When reading a paper, take care to note:
- Items 1 to 19, listed above.
- Comments on:
- The thesis being investigated
- The contribution
- The method of investigation
- The “power” of the results
- The applicability of the results
- Summary of the technical development
- Details of any examples
So a first pass of a paper, skim over to find
- The abstract, (to determine relevance to determine kind of paper);
- Pictures tables, graphs, and diagrams concepts (just to get the big picture);
- Any of the items 1 to 19 listed above;
- References (do you recognize them?)
Swales' Three-Move Model
The following notes on "Swales' Three-Move Model" are taken from the excellent notes by James Luberda.

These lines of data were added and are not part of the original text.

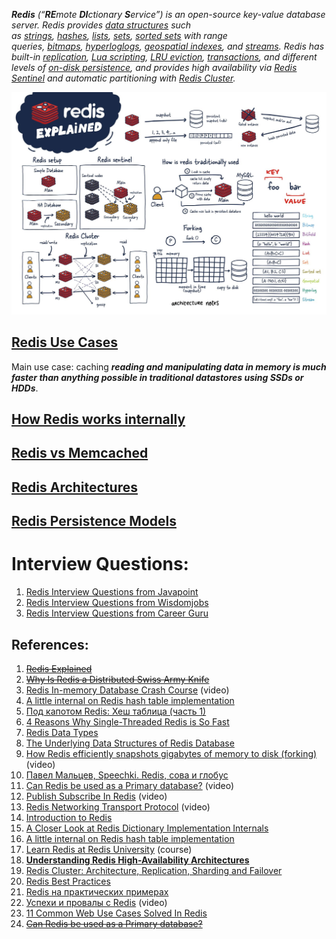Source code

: ***Redis** (“**RE**mote **DI**ctionary **S**ervice”) is an open-source key-value database server.* _Redis provides_ [_data structures_](https://redis.io/docs/data-types/) _such as_ [_strings_](https://redis.io/docs/data-types/strings/)_,_ [_hashes_](https://redis.io/docs/data-types/hashes/)_,_ [_lists_](https://redis.io/docs/data-types/lists/)_,_ [_sets_](https://redis.io/docs/data-types/sets/)_,_ [_sorted sets_](https://redis.io/docs/data-types/sorted-sets/) _with range queries,_ [_bitmaps_](https://redis.io/docs/data-types/bitmaps/)_,_ [_hyperloglogs_](https://redis.io/docs/data-types/hyperloglogs/)_,_ [_geospatial indexes_](https://redis.io/docs/data-types/geospatial/)_, and_ [_streams_](https://redis.io/docs/data-types/streams/)_. Redis has built-in_ [_replication_](https://redis.io/topics/replication)_,_ [_Lua scripting_](https://redis.io/commands/eval)_,_ [_LRU eviction_](https://redis.io/docs/reference/eviction/)_,_ [_transactions_](https://redis.io/topics/transactions)_, and different levels of_ [_on-disk persistence_](https://redis.io/topics/persistence)_, and provides high availability via_ [_Redis Sentinel_](https://redis.io/topics/sentinel) _and automatic partitioning with_ [_Redis Cluster_](https://redis.io/topics/cluster-tutorial)_._


![Pasted image 20230605224617](../../../../../../_Attachments/Pasted%20image%2020230605224617.png)
## [Redis Use Cases](Redis%20Use%20Cases.md)

Main use case: caching ***reading and manipulating data in memory is much faster than anything possible in traditional datastores using SSDs or HDDs***.
## [How Redis works internally](How%20Redis%20works%20internally.md)

## [Redis vs Memcached](Redis%20vs%20Memcached.md)

## [Redis Architectures](Redis%20Architectures.md)

## [Redis Persistence Models](Redis%20Persistence%20Models.md)

# **Interview Questions:**

1. [Redis Interview Questions from Javapoint](https://www.javatpoint.com/redis-interview-questions-and-answers)
2. [Redis Interview Questions from Wisdomjobs](https://www.wisdomjobs.com/e-university/redis-interview-questions-answers.html)
3. [Redis Interview Questions from Career Guru](https://career.guru99.com/top-10-redis-interview-questions/)

## References:

1. ~~[Redis Explained](https://architecturenotes.co/p/redis)~~
2. ~~[Why Is Redis a Distributed Swiss Army Knife](https://newsletter.systemdesign.one/p/redis-use-cases?utm_source=substack&publication_id=1511845&post_id=145546875&utm_medium=email&utm_content=share&utm_campaign=email-share&triggerShare=true&isFreemail=true&r=1vxw4z&triedRedirect=true)~~
3. [Redis In-memory Database Crash Course](https://www.youtube.com/watch?v=sVCZo5B8ghE&list=PLQnljOFTspQXNP6mQchJVP3S-3oKGEuw9&index=3) (video)
4. [A little internal on Redis hash table implementation](https://kousiknath.medium.com/a-little-internal-on-redis-key-value-storage-implementation-fdf96bac7453)
5. [Под капотом Redis: Хеш таблица (часть 1)](https://habr.com/ru/post/271205/)
6. [4 Reasons Why Single-Threaded Redis is So Fast](https://levelup.gitconnected.com/4-reasons-why-single-threaded-redis-is-so-fast-414e0106f921)
7. [Redis Data Types](https://medium.com/thedevproject/redis-data-types-1-eda9f60186d)
8. [The Underlying Data Structures of Redis Database](https://jinlow.medium.com/the-underlying-data-structures-of-redis-database-82258d284d96)
9. [How Redis efficiently snapshots gigabytes of memory to disk (forking)](https://www.youtube.com/watch?v=MBzcgNaXjvc&list=PLQnljOFTspQXjD0HOzN7P2tgzu7scWpl2&index=84) (video)
10. [Павел Мальцев, Speechki. Redis, сова и глобус](https://www.youtube.com/watch?v=I3Ej8Npy2Lw)
11. [Can Redis be used as a Primary database?](https://www.youtube.com/watch?v=VLTPqImLapM&list=PLQnljOFTspQXjD0HOzN7P2tgzu7scWpl2&index=79) (video)
12. [Publish Subscribe In Redis](https://www.youtube.com/watch?v=UaKqUgMLus4&list=PLQnljOFTspQWKPjGnVgA5oVIhNKJ5mDXg&index=9) (video)
13. [Redis Networking Transport Protocol](https://www.youtube.com/watch?v=4wwoAzkEBmE&list=PLQnljOFTspQWKPjGnVgA5oVIhNKJ5mDXg&index=10) (video)
14. [Introduction to Redis](http://www.slideshare.net/dvirsky/introduction-to-redis)
15. [A Closer Look at Redis Dictionary Implementation Internals](https://codeburst.io/a-closer-look-at-redis-dictionary-implementation-internals-3fd815aae535)
16. [A little internal on Redis hash table implementation](https://kousiknath.medium.com/a-little-internal-on-redis-key-value-storage-implementation-fdf96bac7453)
17. [Learn Redis at Redis University](https://university.redis.com/) (course)
18. [**Understanding Redis High-Availability Architectures**](https://semaphoreci.medium.com/understanding-redis-high-availability-architectures-2b544fe3ec1e)
19. [Redis Cluster: Architecture, Replication, Sharding and Failover](https://medium.com/opstree-technology/redis-cluster-architecture-replication-sharding-and-failover-86871e783ac0)
20. [Redis Best Practices](https://habr.com/ru/post/485672/)
21. [Redis на практических примерах](https://habr.com/ru/company/manychat/blog/507136/)
22. [Успехи и провалы с Redis](https://www.youtube.com/watch?v=JBIm4sglyQU&list=PLH-XmS0lSi_x0OrxrC4GKInFRK8zG_tfZ&index=10) (video)
23. [11 Common Web Use Cases Solved In Redis](http://highscalability.com/blog/2011/7/6/11-common-web-use-cases-solved-in-redis.html)
24. ~~[Can Redis be used as a Primary database?](https://www.youtube.com/watch?v=VLTPqImLapM&list=PLQnljOFTspQXjD0HOzN7P2tgzu7scWpl2&index=83)~~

The following is based upon an empirically-derived model of how “real-world” research article introductions commonly proceed:
- Note that it is not a set of rules, but rather something of a guide as to what readers of research articles and academic essays are likely to expect (and find), a set of patterns in introductions that facilitate their reading and comprehension.
- You might think of each “move” below as a kind of verbal action—a “move” a writer will make to have a particular effect on the reader.
Move 1 Establishing a territory
- In this opening move, the writer may do one or more of the following to broadly sketch out where the subject of his/her essay falls—the “big picture”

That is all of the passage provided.